## ACTION ITEM
For every line below, output the text exactly and leave out images.

─── AVAILABLE DATA ───

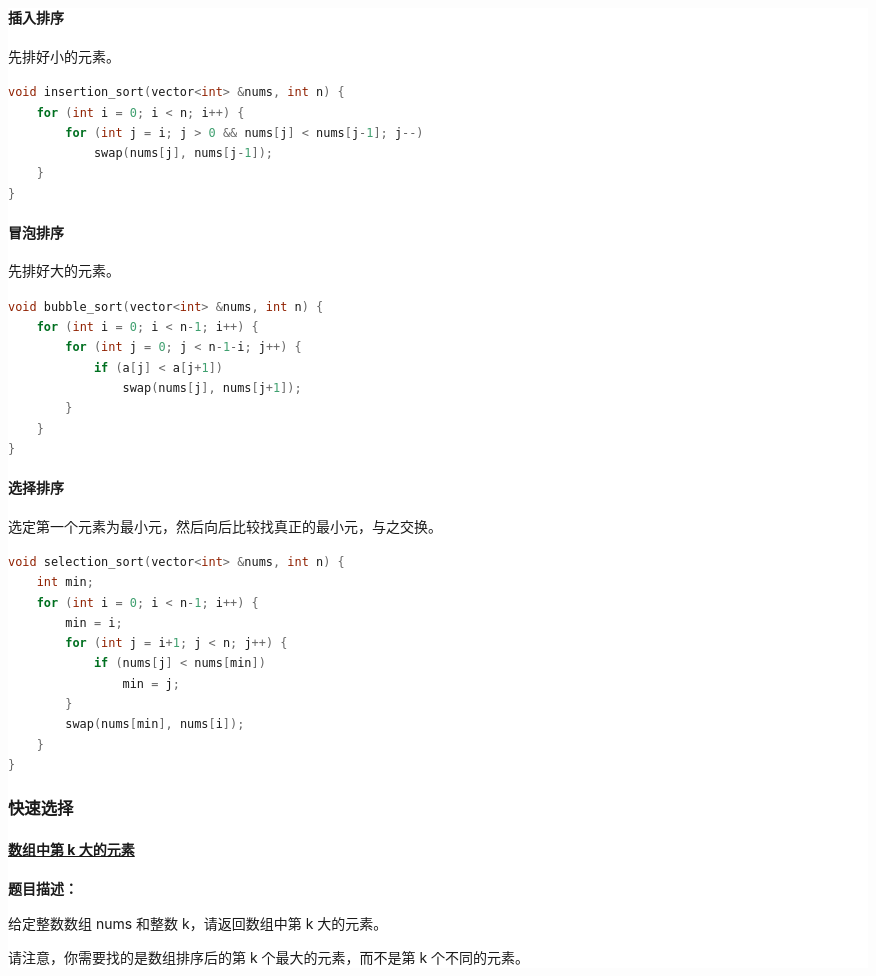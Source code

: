 #### 插入排序

先排好小的元素。

```cpp
void insertion_sort(vector<int> &nums, int n) {
	for (int i = 0; i < n; i++) {
		for (int j = i; j > 0 && nums[j] < nums[j-1]; j--)
			swap(nums[j], nums[j-1]);
	}
}
```

#### 冒泡排序

先排好大的元素。

```cpp
void bubble_sort(vector<int> &nums, int n) {
    for (int i = 0; i < n-1; i++) {
        for (int j = 0; j < n-1-i; j++) {
            if (a[j] < a[j+1])
            	swap(nums[j], nums[j+1]);
        }
    }
}
```

#### 选择排序

选定第一个元素为最小元，然后向后比较找真正的最小元，与之交换。

```cpp
void selection_sort(vector<int> &nums, int n) {
    int min;
    for (int i = 0; i < n-1; i++) {
        min = i;
        for (int j = i+1; j < n; j++) {
            if (nums[j] < nums[min])
                min = j;
        }
        swap(nums[min], nums[i]);
	}
}
```

### 快速选择

#### [数组中第 k 大的元素](https://leetcode.cn/problems/kth-largest-element-in-an-array/)

**题目描述：**

给定整数数组 nums 和整数 k，请返回数组中第 k 大的元素。

请注意，你需要找的是数组排序后的第 k 个最大的元素，而不是第 k 个不同的元素。
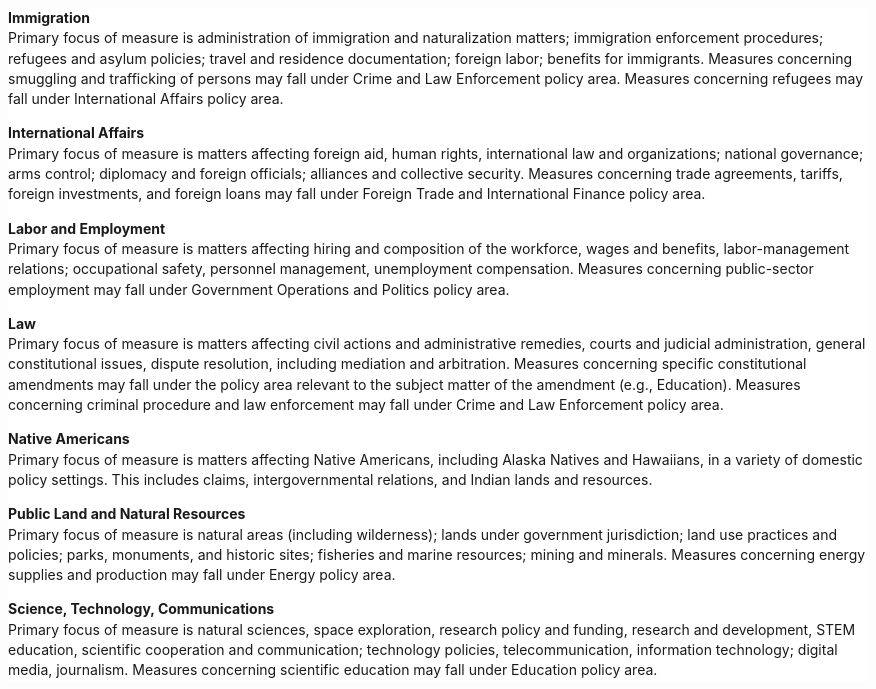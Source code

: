 **Immigration**  
Primary focus of measure is administration of immigration and naturalization matters; immigration enforcement procedures;
refugees and asylum policies; travel and residence documentation; foreign labor; benefits for immigrants. Measures concerning
smuggling and trafficking of persons may fall under Crime and Law Enforcement policy area. Measures concerning refugees may
fall under International Affairs policy area.

**International Affairs**  
Primary focus of measure is matters affecting foreign aid, human rights, international law and organizations; national
governance; arms control; diplomacy and foreign officials; alliances and collective security. Measures concerning trade
agreements, tariffs, foreign investments, and foreign loans may fall under Foreign Trade and International Finance policy
area.

**Labor and Employment**  
Primary focus of measure is matters affecting hiring and composition of the workforce, wages and benefits, labor-management
relations; occupational safety, personnel management, unemployment compensation. Measures concerning public-sector employment
may fall under Government Operations and Politics policy area.

**Law**  
Primary focus of measure is matters affecting civil actions and administrative remedies, courts and judicial administration,
general constitutional issues, dispute resolution, including mediation and arbitration. Measures concerning specific
constitutional amendments may fall under the policy area relevant to the subject matter of the amendment (e.g., Education).
Measures concerning criminal procedure and law enforcement may fall under Crime and Law Enforcement policy area.

**Native Americans**  
Primary focus of measure is matters affecting Native Americans, including Alaska Natives and Hawaiians, in a variety of
domestic policy settings. This includes claims, intergovernmental relations, and Indian lands and resources.

**Public Land and Natural Resources**  
Primary focus of measure is natural areas (including wilderness); lands under government jurisdiction; land use practices and
policies; parks, monuments, and historic sites; fisheries and marine resources; mining and minerals. Measures concerning
energy supplies and production may fall under Energy policy area.

**Science, Technology, Communications**  
Primary focus of measure is natural sciences, space exploration, research policy and funding, research and development, STEM
education, scientific cooperation and communication; technology policies, telecommunication, information technology; digital
media, journalism. Measures concerning scientific education may fall under Education policy area.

───

## TASK RESPONSE
Source code

: #### 插入排序

先排好小的元素。

```cpp
void insertion_sort(vector<int> &nums, int n) {
	for (int i = 0; i < n; i++) {
		for (int j = i; j > 0 && nums[j] < nums[j-1]; j--)
			swap(nums[j], nums[j-1]);
	}
}
```

#### 冒泡排序

先排好大的元素。

```cpp
void bubble_sort(vector<int> &nums, int n) {
    for (int i = 0; i < n-1; i++) {
        for (int j = 0; j < n-1-i; j++) {
            if (a[j] < a[j+1])
            	swap(nums[j], nums[j+1]);
        }
    }
}
```

#### 选择排序

选定第一个元素为最小元，然后向后比较找真正的最小元，与之交换。

```cpp
void selection_sort(vector<int> &nums, int n) {
    int min;
    for (int i = 0; i < n-1; i++) {
        min = i;
        for (int j = i+1; j < n; j++) {
            if (nums[j] < nums[min])
                min = j;
        }
        swap(nums[min], nums[i]);
	}
}
```

### 快速选择

#### [数组中第 k 大的元素](https://leetcode.cn/problems/kth-largest-element-in-an-array/)

**题目描述：**

给定整数数组 nums 和整数 k，请返回数组中第 k 大的元素。

请注意，你需要找的是数组排序后的第 k 个最大的元素，而不是第 k 个不同的元素。
Source code

: **Immigration**  
Primary focus of measure is administration of immigration and naturalization matters; immigration enforcement procedures;
refugees and asylum policies; travel and residence documentation; foreign labor; benefits for immigrants. Measures concerning
smuggling and trafficking of persons may fall under Crime and Law Enforcement policy area. Measures concerning refugees may
fall under International Affairs policy area.

**International Affairs**  
Primary focus of measure is matters affecting foreign aid, human rights, international law and organizations; national
governance; arms control; diplomacy and foreign officials; alliances and collective security. Measures concerning trade
agreements, tariffs, foreign investments, and foreign loans may fall under Foreign Trade and International Finance policy
area.

**Labor and Employment**  
Primary focus of measure is matters affecting hiring and composition of the workforce, wages and benefits, labor-management
relations; occupational safety, personnel management, unemployment compensation. Measures concerning public-sector employment
may fall under Government Operations and Politics policy area.

**Law**  
Primary focus of measure is matters affecting civil actions and administrative remedies, courts and judicial administration,
general constitutional issues, dispute resolution, including mediation and arbitration. Measures concerning specific
constitutional amendments may fall under the policy area relevant to the subject matter of the amendment (e.g., Education).
Measures concerning criminal procedure and law enforcement may fall under Crime and Law Enforcement policy area.

**Native Americans**  
Primary focus of measure is matters affecting Native Americans, including Alaska Natives and Hawaiians, in a variety of
domestic policy settings. This includes claims, intergovernmental relations, and Indian lands and resources.

**Public Land and Natural Resources**  
Primary focus of measure is natural areas (including wilderness); lands under government jurisdiction; land use practices and
policies; parks, monuments, and historic sites; fisheries and marine resources; mining and minerals. Measures concerning
energy supplies and production may fall under Energy policy area.

**Science, Technology, Communications**  
Primary focus of measure is natural sciences, space exploration, research policy and funding, research and development, STEM
education, scientific cooperation and communication; technology policies, telecommunication, information technology; digital
media, journalism. Measures concerning scientific education may fall under Education policy area.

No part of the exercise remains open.